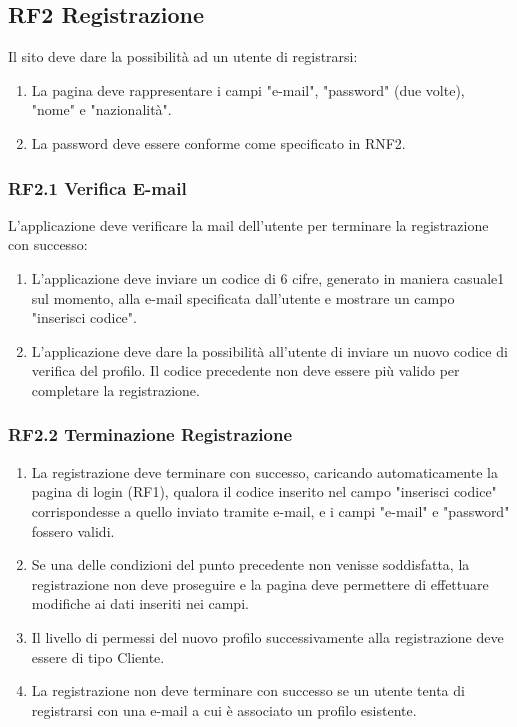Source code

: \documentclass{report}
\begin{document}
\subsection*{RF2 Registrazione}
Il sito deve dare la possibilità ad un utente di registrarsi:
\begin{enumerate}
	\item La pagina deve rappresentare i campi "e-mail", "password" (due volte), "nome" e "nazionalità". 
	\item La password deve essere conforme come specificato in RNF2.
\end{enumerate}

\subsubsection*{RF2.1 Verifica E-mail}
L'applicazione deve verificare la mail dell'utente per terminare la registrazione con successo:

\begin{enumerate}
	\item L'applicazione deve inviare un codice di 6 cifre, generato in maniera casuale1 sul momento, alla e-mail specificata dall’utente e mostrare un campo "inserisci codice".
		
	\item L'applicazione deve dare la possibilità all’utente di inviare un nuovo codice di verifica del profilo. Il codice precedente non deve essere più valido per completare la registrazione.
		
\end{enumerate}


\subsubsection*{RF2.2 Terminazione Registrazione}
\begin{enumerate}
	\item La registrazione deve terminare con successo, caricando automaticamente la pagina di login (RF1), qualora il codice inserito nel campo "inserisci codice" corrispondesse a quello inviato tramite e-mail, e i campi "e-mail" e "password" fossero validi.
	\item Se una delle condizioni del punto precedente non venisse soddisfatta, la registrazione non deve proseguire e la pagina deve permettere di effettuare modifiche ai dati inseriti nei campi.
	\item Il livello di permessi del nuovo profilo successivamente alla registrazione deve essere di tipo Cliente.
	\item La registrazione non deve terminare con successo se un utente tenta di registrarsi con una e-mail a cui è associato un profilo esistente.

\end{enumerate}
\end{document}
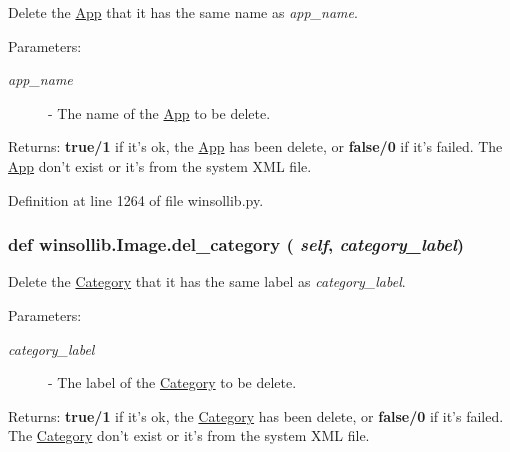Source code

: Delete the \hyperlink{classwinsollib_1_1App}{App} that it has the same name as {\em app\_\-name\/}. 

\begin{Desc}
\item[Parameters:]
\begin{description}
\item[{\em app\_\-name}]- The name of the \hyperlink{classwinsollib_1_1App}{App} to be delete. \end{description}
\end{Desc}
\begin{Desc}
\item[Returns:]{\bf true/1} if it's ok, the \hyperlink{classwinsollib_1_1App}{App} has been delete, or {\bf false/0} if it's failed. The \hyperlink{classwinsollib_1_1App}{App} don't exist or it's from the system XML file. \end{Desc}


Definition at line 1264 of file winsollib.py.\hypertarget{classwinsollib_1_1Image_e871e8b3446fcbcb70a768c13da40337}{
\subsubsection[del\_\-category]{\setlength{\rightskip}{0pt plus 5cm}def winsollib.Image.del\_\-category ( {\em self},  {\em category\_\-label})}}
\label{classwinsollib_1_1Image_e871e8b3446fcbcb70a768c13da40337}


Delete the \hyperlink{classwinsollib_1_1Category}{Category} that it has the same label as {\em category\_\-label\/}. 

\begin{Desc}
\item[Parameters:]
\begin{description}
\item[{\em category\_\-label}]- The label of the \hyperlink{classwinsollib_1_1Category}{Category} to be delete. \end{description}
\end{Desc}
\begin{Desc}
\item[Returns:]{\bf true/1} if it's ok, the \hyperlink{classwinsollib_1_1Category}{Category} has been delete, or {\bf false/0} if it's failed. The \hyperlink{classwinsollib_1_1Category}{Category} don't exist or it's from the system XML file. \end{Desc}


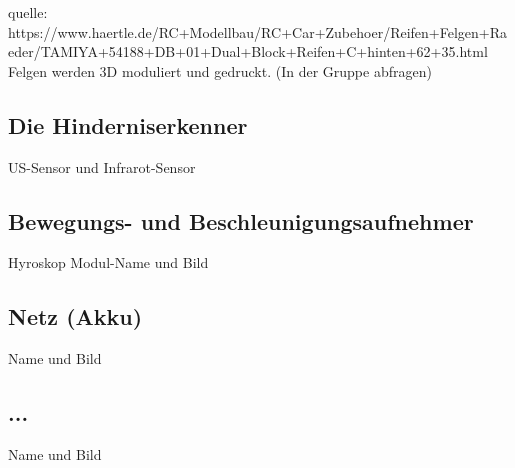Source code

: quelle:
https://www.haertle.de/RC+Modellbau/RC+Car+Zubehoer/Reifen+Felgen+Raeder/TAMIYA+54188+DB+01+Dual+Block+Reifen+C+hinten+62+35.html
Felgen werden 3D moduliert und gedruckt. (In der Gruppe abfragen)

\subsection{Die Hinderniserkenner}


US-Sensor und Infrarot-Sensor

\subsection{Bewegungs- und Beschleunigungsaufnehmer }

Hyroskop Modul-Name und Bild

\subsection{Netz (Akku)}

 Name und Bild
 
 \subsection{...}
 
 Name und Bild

==================================================

— What the exercise asks —
Once the pictures are set aside, give every line above again without alteration.

— Exercise answer —
Source code

: \documentclass{report}
\begin{document}
\subsection*{RF2 Registrazione}
Il sito deve dare la possibilità ad un utente di registrarsi:
\begin{enumerate}
	\item La pagina deve rappresentare i campi "e-mail", "password" (due volte), "nome" e "nazionalità". 
	\item La password deve essere conforme come specificato in RNF2.
\end{enumerate}

\subsubsection*{RF2.1 Verifica E-mail}
L'applicazione deve verificare la mail dell'utente per terminare la registrazione con successo:

\begin{enumerate}
	\item L'applicazione deve inviare un codice di 6 cifre, generato in maniera casuale1 sul momento, alla e-mail specificata dall’utente e mostrare un campo "inserisci codice".
		
	\item L'applicazione deve dare la possibilità all’utente di inviare un nuovo codice di verifica del profilo. Il codice precedente non deve essere più valido per completare la registrazione.
		
\end{enumerate}


\subsubsection*{RF2.2 Terminazione Registrazione}
\begin{enumerate}
	\item La registrazione deve terminare con successo, caricando automaticamente la pagina di login (RF1), qualora il codice inserito nel campo "inserisci codice" corrispondesse a quello inviato tramite e-mail, e i campi "e-mail" e "password" fossero validi.
	\item Se una delle condizioni del punto precedente non venisse soddisfatta, la registrazione non deve proseguire e la pagina deve permettere di effettuare modifiche ai dati inseriti nei campi.
	\item Il livello di permessi del nuovo profilo successivamente alla registrazione deve essere di tipo Cliente.
	\item La registrazione non deve terminare con successo se un utente tenta di registrarsi con una e-mail a cui è associato un profilo esistente.

\end{enumerate}
\end{document}
Source code

: Delete the \hyperlink{classwinsollib_1_1App}{App} that it has the same name as {\em app\_\-name\/}. 

\begin{Desc}
\item[Parameters:]
\begin{description}
\item[{\em app\_\-name}]- The name of the \hyperlink{classwinsollib_1_1App}{App} to be delete. \end{description}
\end{Desc}
\begin{Desc}
\item[Returns:]{\bf true/1} if it's ok, the \hyperlink{classwinsollib_1_1App}{App} has been delete, or {\bf false/0} if it's failed. The \hyperlink{classwinsollib_1_1App}{App} don't exist or it's from the system XML file. \end{Desc}


Definition at line 1264 of file winsollib.py.\hypertarget{classwinsollib_1_1Image_e871e8b3446fcbcb70a768c13da40337}{
\subsubsection[del\_\-category]{\setlength{\rightskip}{0pt plus 5cm}def winsollib.Image.del\_\-category ( {\em self},  {\em category\_\-label})}}
\label{classwinsollib_1_1Image_e871e8b3446fcbcb70a768c13da40337}


Delete the \hyperlink{classwinsollib_1_1Category}{Category} that it has the same label as {\em category\_\-label\/}. 

\begin{Desc}
\item[Parameters:]
\begin{description}
\item[{\em category\_\-label}]- The label of the \hyperlink{classwinsollib_1_1Category}{Category} to be delete. \end{description}
\end{Desc}
\begin{Desc}
\item[Returns:]{\bf true/1} if it's ok, the \hyperlink{classwinsollib_1_1Category}{Category} has been delete, or {\bf false/0} if it's failed. The \hyperlink{classwinsollib_1_1Category}{Category} don't exist or it's from the system XML file. \end{Desc}


Source code

: quelle:
https://www.haertle.de/RC+Modellbau/RC+Car+Zubehoer/Reifen+Felgen+Raeder/TAMIYA+54188+DB+01+Dual+Block+Reifen+C+hinten+62+35.html
Felgen werden 3D moduliert und gedruckt. (In der Gruppe abfragen)

\subsection{Die Hinderniserkenner}


US-Sensor und Infrarot-Sensor

\subsection{Bewegungs- und Beschleunigungsaufnehmer }

Hyroskop Modul-Name und Bild

\subsection{Netz (Akku)}

 Name und Bild
 
 \subsection{...}
 
 Name und Bild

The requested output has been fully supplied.